__EXERCISE BRIEF__
Output exactly the lines below, starting with the line that has "name: centos-kvm" and going on through the line that has "数据和Jupyter Not", both included, and no other lines.

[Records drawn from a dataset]
※ ※ ※

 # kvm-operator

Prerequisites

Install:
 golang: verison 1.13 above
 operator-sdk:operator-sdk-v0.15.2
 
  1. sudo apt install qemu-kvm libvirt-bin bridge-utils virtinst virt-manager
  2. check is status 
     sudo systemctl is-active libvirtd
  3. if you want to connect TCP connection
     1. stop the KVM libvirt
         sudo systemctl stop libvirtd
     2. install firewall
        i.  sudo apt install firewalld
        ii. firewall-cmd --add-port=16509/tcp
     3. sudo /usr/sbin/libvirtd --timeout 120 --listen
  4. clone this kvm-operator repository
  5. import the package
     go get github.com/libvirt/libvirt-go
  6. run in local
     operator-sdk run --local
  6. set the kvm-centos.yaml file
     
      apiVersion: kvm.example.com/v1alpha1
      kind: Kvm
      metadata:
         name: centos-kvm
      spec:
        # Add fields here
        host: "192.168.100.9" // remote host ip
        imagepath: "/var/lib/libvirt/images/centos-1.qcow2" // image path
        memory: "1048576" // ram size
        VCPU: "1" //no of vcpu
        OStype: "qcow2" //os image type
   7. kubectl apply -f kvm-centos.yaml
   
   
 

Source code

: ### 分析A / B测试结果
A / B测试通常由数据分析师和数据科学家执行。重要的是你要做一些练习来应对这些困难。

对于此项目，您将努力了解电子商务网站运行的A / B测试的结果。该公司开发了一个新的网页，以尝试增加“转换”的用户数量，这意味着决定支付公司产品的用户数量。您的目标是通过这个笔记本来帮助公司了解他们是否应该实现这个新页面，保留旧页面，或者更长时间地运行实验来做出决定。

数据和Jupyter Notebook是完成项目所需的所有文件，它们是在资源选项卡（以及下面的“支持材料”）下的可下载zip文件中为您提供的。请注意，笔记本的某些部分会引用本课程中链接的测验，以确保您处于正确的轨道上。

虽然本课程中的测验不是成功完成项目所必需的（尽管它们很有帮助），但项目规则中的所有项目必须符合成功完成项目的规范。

※ ※ ※

__RESULT OF THE EXERCISE__
         name: centos-kvm
      spec:
        # Add fields here
        host: "192.168.100.9" // remote host ip
        imagepath: "/var/lib/libvirt/images/centos-1.qcow2" // image path
        memory: "1048576" // ram size
        VCPU: "1" //no of vcpu
        OStype: "qcow2" //os image type
   7. kubectl apply -f kvm-centos.yaml
   
   
 

Source code

: ### 分析A / B测试结果
A / B测试通常由数据分析师和数据科学家执行。重要的是你要做一些练习来应对这些困难。

对于此项目，您将努力了解电子商务网站运行的A / B测试的结果。该公司开发了一个新的网页，以尝试增加“转换”的用户数量，这意味着决定支付公司产品的用户数量。您的目标是通过这个笔记本来帮助公司了解他们是否应该实现这个新页面，保留旧页面，或者更长时间地运行实验来做出决定。

数据和Jupyter Notebook是完成项目所需的所有文件，它们是在资源选项卡（以及下面的“支持材料”）下的可下载zip文件中为您提供的。请注意，笔记本的某些部分会引用本课程中链接的测验，以确保您处于正确的轨道上。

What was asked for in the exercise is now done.